(THE DATA)

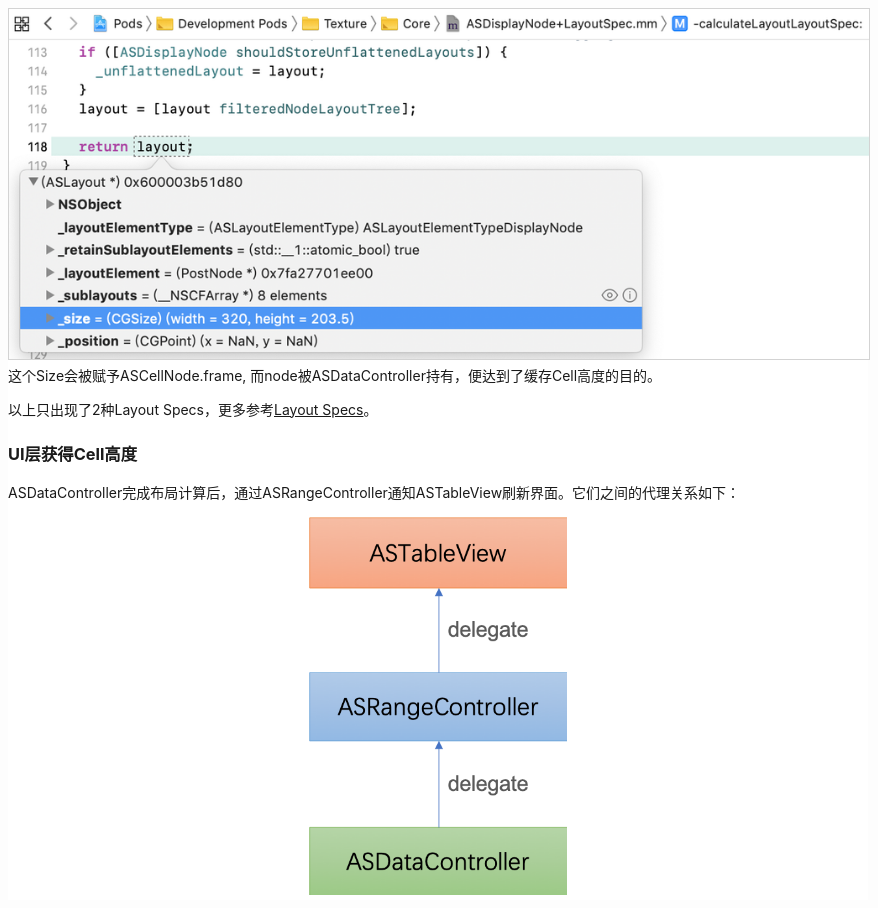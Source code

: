 <center><img src="./layoutResult.png" style="border:1px solid lightGray;"></center>
这个Size会被赋予ASCellNode.frame, 而node被ASDataController持有，便达到了缓存Cell高度的目的。  

以上只出现了2种Layout Specs，更多参考[Layout Specs](http://texturegroup.org/docs/layout2-layoutspec-types.html)。


### UI层获得Cell高度
ASDataController完成布局计算后，通过ASRangeController通知ASTableView刷新界面。它们之间的代理关系如下：
<center><img src="./informTableView.png" width="30%"></center>

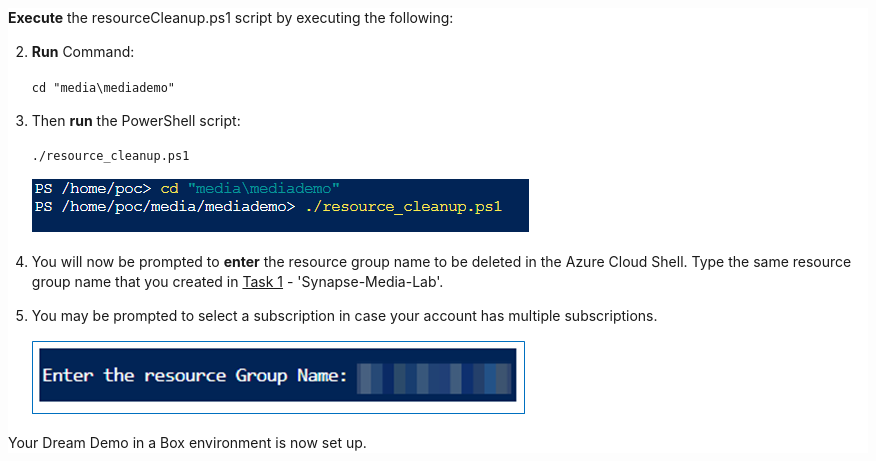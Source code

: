 **Execute** the resourceCleanup.ps1 script by executing the following:

2. **Run** Command: 
	```
	cd "media\mediademo"
	```

3. Then **run** the PowerShell script: 
	```
	./resource_cleanup.ps1
	```

	![Run the Powershell Script.](media/authentication-6.png)

4. You will now be prompted to **enter** the resource group name to be deleted in the Azure Cloud Shell. Type the same resource group name that you created in [Task 1](#task-1-create-a-resource-group-in-azure) - 'Synapse-Media-Lab'.

5. You may be prompted to select a subscription in case your account has multiple subscriptions.

	![Enter the Resource Group Name.](media/authentication-7.png)
	
Your Dream Demo in a Box environment is now set up.
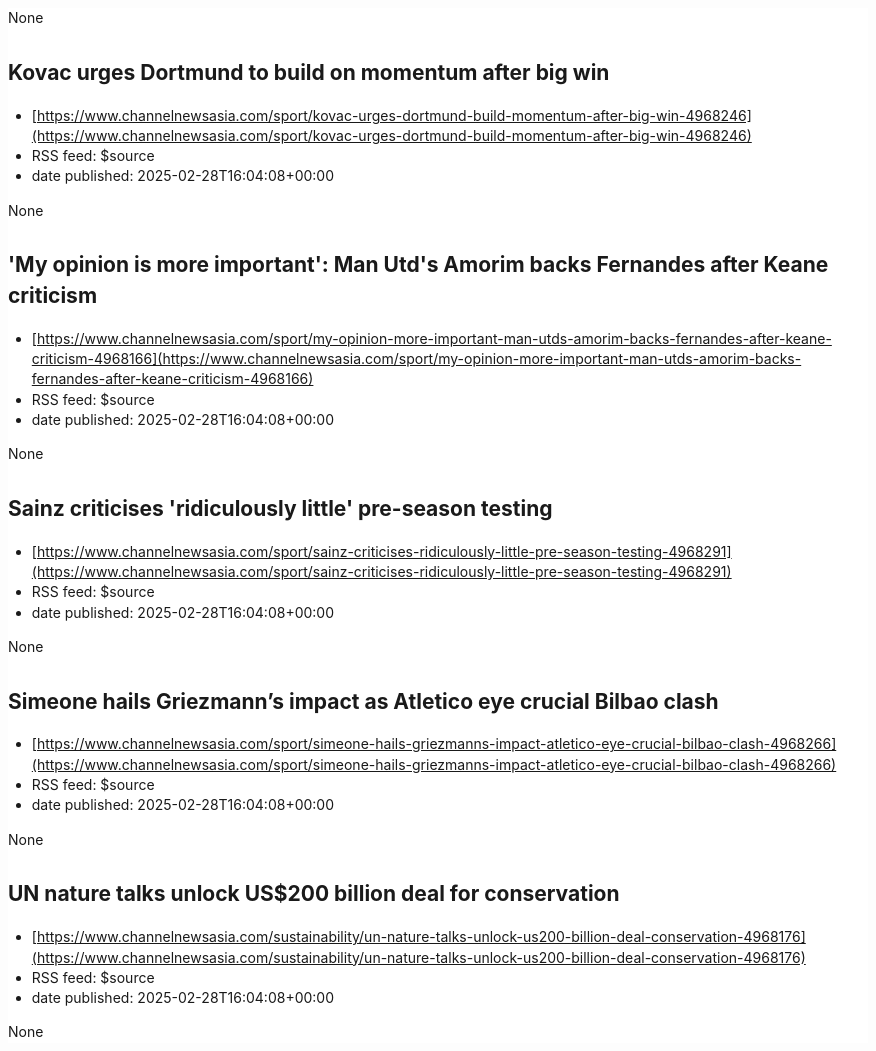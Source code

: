 None

## Kovac urges Dortmund to build on momentum after big win
 - [https://www.channelnewsasia.com/sport/kovac-urges-dortmund-build-momentum-after-big-win-4968246](https://www.channelnewsasia.com/sport/kovac-urges-dortmund-build-momentum-after-big-win-4968246)
 - RSS feed: $source
 - date published: 2025-02-28T16:04:08+00:00

None

## 'My opinion is more important': Man Utd's Amorim backs Fernandes after Keane criticism
 - [https://www.channelnewsasia.com/sport/my-opinion-more-important-man-utds-amorim-backs-fernandes-after-keane-criticism-4968166](https://www.channelnewsasia.com/sport/my-opinion-more-important-man-utds-amorim-backs-fernandes-after-keane-criticism-4968166)
 - RSS feed: $source
 - date published: 2025-02-28T16:04:08+00:00

None

## Sainz criticises 'ridiculously little' pre-season testing
 - [https://www.channelnewsasia.com/sport/sainz-criticises-ridiculously-little-pre-season-testing-4968291](https://www.channelnewsasia.com/sport/sainz-criticises-ridiculously-little-pre-season-testing-4968291)
 - RSS feed: $source
 - date published: 2025-02-28T16:04:08+00:00

None

## Simeone hails Griezmann’s impact as Atletico eye crucial Bilbao clash
 - [https://www.channelnewsasia.com/sport/simeone-hails-griezmanns-impact-atletico-eye-crucial-bilbao-clash-4968266](https://www.channelnewsasia.com/sport/simeone-hails-griezmanns-impact-atletico-eye-crucial-bilbao-clash-4968266)
 - RSS feed: $source
 - date published: 2025-02-28T16:04:08+00:00

None

## UN nature talks unlock US$200 billion deal for conservation
 - [https://www.channelnewsasia.com/sustainability/un-nature-talks-unlock-us200-billion-deal-conservation-4968176](https://www.channelnewsasia.com/sustainability/un-nature-talks-unlock-us200-billion-deal-conservation-4968176)
 - RSS feed: $source
 - date published: 2025-02-28T16:04:08+00:00

None
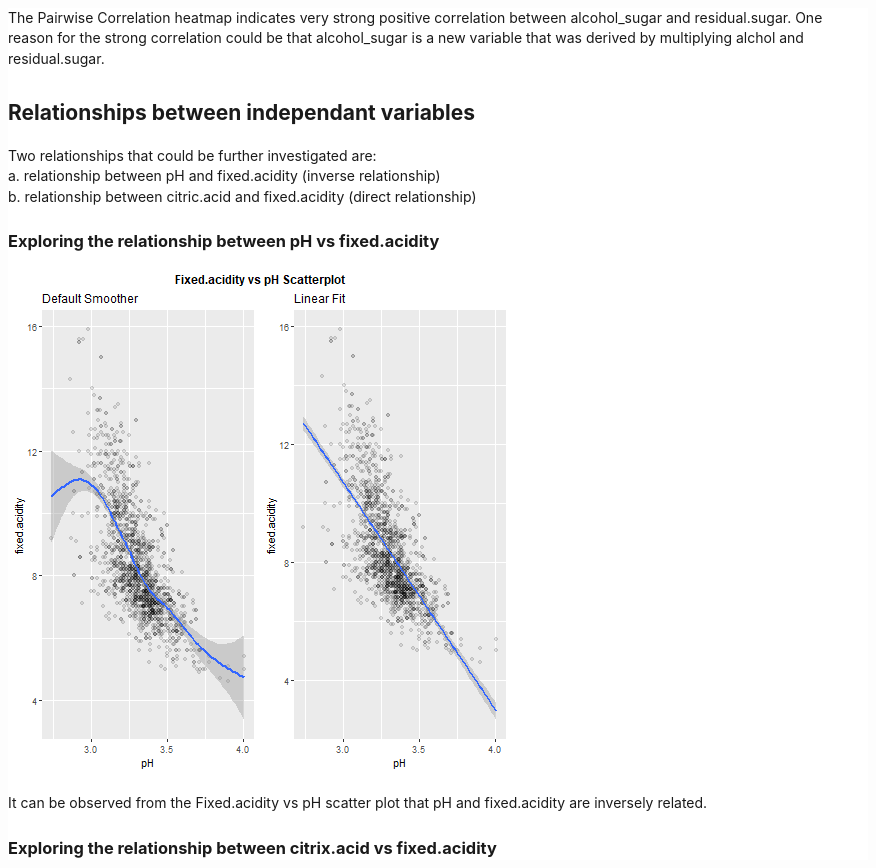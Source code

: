 The Pairwise Correlation heatmap indicates very strong positive correlation 
between alcohol_sugar and residual.sugar. One reason for the strong correlation
could be that alcohol_sugar is a new variable that was derived by multiplying
alchol and residual.sugar.

## Relationships between independant variables

Two relationships that could be further investigated are:<br>
a. relationship between pH and fixed.acidity (inverse relationship)<br>
b. relationship between citric.acid and fixed.acidity (direct relationship)<br>

### Exploring the relationship between pH vs fixed.acidity

![plot of chunk pH_vs_fixed_acidity](images/data_analyst_nanodegree_term_02_project_02_redwine_eda_r_005/pH_vs_fixed_acidity-1.png)

It can be observed from the Fixed.acidity vs pH scatter plot that
pH and fixed.acidity are inversely related.

### Exploring the relationship between citrix.acid vs fixed.acidity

(End THE DATA)

PROBLEM DESCRIPTION> A verbatim copy of the material, pictures excluded, is what must be produced.

RESPONSE TO THIS TASK>
Source code

: <center><img src="./layoutResult.png" style="border:1px solid lightGray;"></center>
这个Size会被赋予ASCellNode.frame, 而node被ASDataController持有，便达到了缓存Cell高度的目的。  

以上只出现了2种Layout Specs，更多参考[Layout Specs](http://texturegroup.org/docs/layout2-layoutspec-types.html)。


### UI层获得Cell高度
ASDataController完成布局计算后，通过ASRangeController通知ASTableView刷新界面。它们之间的代理关系如下：
<center><img src="./informTableView.png" width="30%"></center>

Source code

: **Execute** the resourceCleanup.ps1 script by executing the following:

2. **Run** Command: 
	```
	cd "media\mediademo"
	```

3. Then **run** the PowerShell script: 
	```
	./resource_cleanup.ps1
	```

	![Run the Powershell Script.](media/authentication-6.png)

4. You will now be prompted to **enter** the resource group name to be deleted in the Azure Cloud Shell. Type the same resource group name that you created in [Task 1](#task-1-create-a-resource-group-in-azure) - 'Synapse-Media-Lab'.

5. You may be prompted to select a subscription in case your account has multiple subscriptions.

	![Enter the Resource Group Name.](media/authentication-7.png)
	
Your Dream Demo in a Box environment is now set up.
Source code

: None

## Kovac urges Dortmund to build on momentum after big win
 - [https://www.channelnewsasia.com/sport/kovac-urges-dortmund-build-momentum-after-big-win-4968246](https://www.channelnewsasia.com/sport/kovac-urges-dortmund-build-momentum-after-big-win-4968246)
 - RSS feed: $source
 - date published: 2025-02-28T16:04:08+00:00

None

## 'My opinion is more important': Man Utd's Amorim backs Fernandes after Keane criticism
 - [https://www.channelnewsasia.com/sport/my-opinion-more-important-man-utds-amorim-backs-fernandes-after-keane-criticism-4968166](https://www.channelnewsasia.com/sport/my-opinion-more-important-man-utds-amorim-backs-fernandes-after-keane-criticism-4968166)
 - RSS feed: $source
 - date published: 2025-02-28T16:04:08+00:00

None

## Sainz criticises 'ridiculously little' pre-season testing
 - [https://www.channelnewsasia.com/sport/sainz-criticises-ridiculously-little-pre-season-testing-4968291](https://www.channelnewsasia.com/sport/sainz-criticises-ridiculously-little-pre-season-testing-4968291)
 - RSS feed: $source
 - date published: 2025-02-28T16:04:08+00:00

None

## Simeone hails Griezmann’s impact as Atletico eye crucial Bilbao clash
 - [https://www.channelnewsasia.com/sport/simeone-hails-griezmanns-impact-atletico-eye-crucial-bilbao-clash-4968266](https://www.channelnewsasia.com/sport/simeone-hails-griezmanns-impact-atletico-eye-crucial-bilbao-clash-4968266)
 - RSS feed: $source
 - date published: 2025-02-28T16:04:08+00:00

None

## UN nature talks unlock US$200 billion deal for conservation
 - [https://www.channelnewsasia.com/sustainability/un-nature-talks-unlock-us200-billion-deal-conservation-4968176](https://www.channelnewsasia.com/sustainability/un-nature-talks-unlock-us200-billion-deal-conservation-4968176)
 - RSS feed: $source
 - date published: 2025-02-28T16:04:08+00:00

None
Source code

: The Pairwise Correlation heatmap indicates very strong positive correlation 
between alcohol_sugar and residual.sugar. One reason for the strong correlation
could be that alcohol_sugar is a new variable that was derived by multiplying
alchol and residual.sugar.

## Relationships between independant variables

Two relationships that could be further investigated are:<br>
a. relationship between pH and fixed.acidity (inverse relationship)<br>
b. relationship between citric.acid and fixed.acidity (direct relationship)<br>

### Exploring the relationship between pH vs fixed.acidity

![plot of chunk pH_vs_fixed_acidity](images/data_analyst_nanodegree_term_02_project_02_redwine_eda_r_005/pH_vs_fixed_acidity-1.png)

It can be observed from the Fixed.acidity vs pH scatter plot that
pH and fixed.acidity are inversely related.

### Exploring the relationship between citrix.acid vs fixed.acidity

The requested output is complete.